INFORMATION: Begin
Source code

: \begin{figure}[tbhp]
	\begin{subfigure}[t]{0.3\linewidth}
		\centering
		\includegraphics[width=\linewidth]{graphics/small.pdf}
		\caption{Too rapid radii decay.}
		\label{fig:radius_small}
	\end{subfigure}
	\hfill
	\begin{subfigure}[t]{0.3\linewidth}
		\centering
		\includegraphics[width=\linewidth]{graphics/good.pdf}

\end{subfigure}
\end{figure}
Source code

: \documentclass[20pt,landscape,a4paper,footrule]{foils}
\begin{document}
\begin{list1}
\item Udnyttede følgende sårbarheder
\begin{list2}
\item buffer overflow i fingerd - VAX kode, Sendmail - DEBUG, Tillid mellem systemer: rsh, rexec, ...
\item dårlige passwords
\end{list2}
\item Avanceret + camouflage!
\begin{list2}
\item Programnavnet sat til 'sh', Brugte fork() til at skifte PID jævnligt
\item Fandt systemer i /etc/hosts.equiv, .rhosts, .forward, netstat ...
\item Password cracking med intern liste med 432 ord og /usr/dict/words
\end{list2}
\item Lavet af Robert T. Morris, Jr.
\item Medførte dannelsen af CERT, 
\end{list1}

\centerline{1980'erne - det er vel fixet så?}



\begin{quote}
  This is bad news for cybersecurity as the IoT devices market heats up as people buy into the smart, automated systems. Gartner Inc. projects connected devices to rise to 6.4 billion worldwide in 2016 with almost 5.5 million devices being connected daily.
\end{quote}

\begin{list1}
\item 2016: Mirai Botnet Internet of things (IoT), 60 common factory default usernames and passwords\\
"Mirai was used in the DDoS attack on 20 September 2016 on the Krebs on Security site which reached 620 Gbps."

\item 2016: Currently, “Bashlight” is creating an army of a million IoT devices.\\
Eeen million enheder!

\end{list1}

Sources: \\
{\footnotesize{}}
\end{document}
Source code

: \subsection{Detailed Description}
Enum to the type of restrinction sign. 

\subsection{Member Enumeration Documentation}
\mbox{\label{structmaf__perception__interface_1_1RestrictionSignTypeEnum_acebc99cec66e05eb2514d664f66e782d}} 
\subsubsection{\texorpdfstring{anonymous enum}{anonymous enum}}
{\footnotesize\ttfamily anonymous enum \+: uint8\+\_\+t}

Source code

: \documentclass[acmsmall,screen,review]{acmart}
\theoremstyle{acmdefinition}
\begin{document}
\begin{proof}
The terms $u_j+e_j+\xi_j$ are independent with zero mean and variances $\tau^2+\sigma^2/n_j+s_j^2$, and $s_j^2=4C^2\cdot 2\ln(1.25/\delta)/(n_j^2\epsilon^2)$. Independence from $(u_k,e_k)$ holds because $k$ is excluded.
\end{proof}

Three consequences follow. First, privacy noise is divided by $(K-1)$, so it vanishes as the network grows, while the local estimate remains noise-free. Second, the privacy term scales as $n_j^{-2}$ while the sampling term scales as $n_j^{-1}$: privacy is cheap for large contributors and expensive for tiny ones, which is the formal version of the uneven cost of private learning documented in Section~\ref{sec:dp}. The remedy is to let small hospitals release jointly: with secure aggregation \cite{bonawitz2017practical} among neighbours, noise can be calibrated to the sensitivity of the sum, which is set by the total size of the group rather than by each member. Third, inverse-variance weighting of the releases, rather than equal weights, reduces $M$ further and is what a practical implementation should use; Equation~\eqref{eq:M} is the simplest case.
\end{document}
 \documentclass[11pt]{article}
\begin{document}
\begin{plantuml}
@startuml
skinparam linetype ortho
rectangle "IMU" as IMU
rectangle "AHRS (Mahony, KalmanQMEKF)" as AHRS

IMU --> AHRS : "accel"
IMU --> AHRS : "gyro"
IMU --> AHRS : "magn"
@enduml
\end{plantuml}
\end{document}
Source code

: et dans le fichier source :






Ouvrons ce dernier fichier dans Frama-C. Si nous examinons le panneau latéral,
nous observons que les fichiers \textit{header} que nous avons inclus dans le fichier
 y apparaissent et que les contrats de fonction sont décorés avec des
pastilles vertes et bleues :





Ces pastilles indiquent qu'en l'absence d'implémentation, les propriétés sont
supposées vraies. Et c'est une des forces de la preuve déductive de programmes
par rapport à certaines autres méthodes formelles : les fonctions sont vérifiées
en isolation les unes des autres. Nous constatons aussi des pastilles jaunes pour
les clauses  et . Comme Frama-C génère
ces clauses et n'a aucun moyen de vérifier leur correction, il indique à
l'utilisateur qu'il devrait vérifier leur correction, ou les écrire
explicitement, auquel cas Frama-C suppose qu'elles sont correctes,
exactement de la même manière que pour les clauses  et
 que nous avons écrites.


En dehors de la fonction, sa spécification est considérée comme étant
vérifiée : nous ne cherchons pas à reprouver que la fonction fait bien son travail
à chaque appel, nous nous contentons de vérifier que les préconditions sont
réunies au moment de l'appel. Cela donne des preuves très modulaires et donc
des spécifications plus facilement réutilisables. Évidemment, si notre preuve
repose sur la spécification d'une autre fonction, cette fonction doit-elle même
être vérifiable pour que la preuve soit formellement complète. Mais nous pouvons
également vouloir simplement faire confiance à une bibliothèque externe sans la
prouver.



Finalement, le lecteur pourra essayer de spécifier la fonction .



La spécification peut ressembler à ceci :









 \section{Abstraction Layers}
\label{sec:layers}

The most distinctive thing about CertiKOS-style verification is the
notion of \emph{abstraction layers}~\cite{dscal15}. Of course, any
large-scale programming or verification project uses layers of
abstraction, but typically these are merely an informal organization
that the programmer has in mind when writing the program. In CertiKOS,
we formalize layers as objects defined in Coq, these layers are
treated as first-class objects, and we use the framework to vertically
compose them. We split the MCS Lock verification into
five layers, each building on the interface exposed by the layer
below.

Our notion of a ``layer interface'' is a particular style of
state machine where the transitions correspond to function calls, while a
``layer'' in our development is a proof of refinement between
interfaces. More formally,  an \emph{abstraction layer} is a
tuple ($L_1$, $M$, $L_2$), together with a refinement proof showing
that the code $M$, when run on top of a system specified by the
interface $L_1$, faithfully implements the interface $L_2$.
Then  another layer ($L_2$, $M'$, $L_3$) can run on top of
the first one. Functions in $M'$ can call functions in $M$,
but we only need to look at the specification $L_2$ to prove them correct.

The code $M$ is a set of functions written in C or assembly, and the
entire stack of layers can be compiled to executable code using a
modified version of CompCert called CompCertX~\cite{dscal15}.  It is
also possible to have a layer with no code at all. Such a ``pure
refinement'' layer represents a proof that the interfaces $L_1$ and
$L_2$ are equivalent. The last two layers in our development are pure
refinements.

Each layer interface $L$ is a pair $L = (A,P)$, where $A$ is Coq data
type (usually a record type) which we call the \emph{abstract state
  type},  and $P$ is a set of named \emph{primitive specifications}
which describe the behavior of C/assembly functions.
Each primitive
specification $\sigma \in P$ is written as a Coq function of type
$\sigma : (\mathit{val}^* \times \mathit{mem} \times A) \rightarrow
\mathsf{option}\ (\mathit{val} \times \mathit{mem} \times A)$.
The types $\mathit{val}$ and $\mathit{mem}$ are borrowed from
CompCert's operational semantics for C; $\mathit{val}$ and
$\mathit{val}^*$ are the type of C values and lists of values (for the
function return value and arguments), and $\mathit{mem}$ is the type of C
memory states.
INFORMATION: End
TASK INSTRUCTIONS —
Give back, exactly as written, the stretch from the line with "pastilles vertes et" through the line with "ces clauses et", and no other lines from the records above.

YOUR SOLUTION —
pastilles vertes et bleues :





Ces pastilles indiquent qu'en l'absence d'implémentation, les propriétés sont
supposées vraies. Et c'est une des forces de la preuve déductive de programmes
par rapport à certaines autres méthodes formelles : les fonctions sont vérifiées
en isolation les unes des autres. Nous constatons aussi des pastilles jaunes pour
les clauses  et . Comme Frama-C génère
ces clauses et n'a aucun moyen de vérifier leur correction, il indique à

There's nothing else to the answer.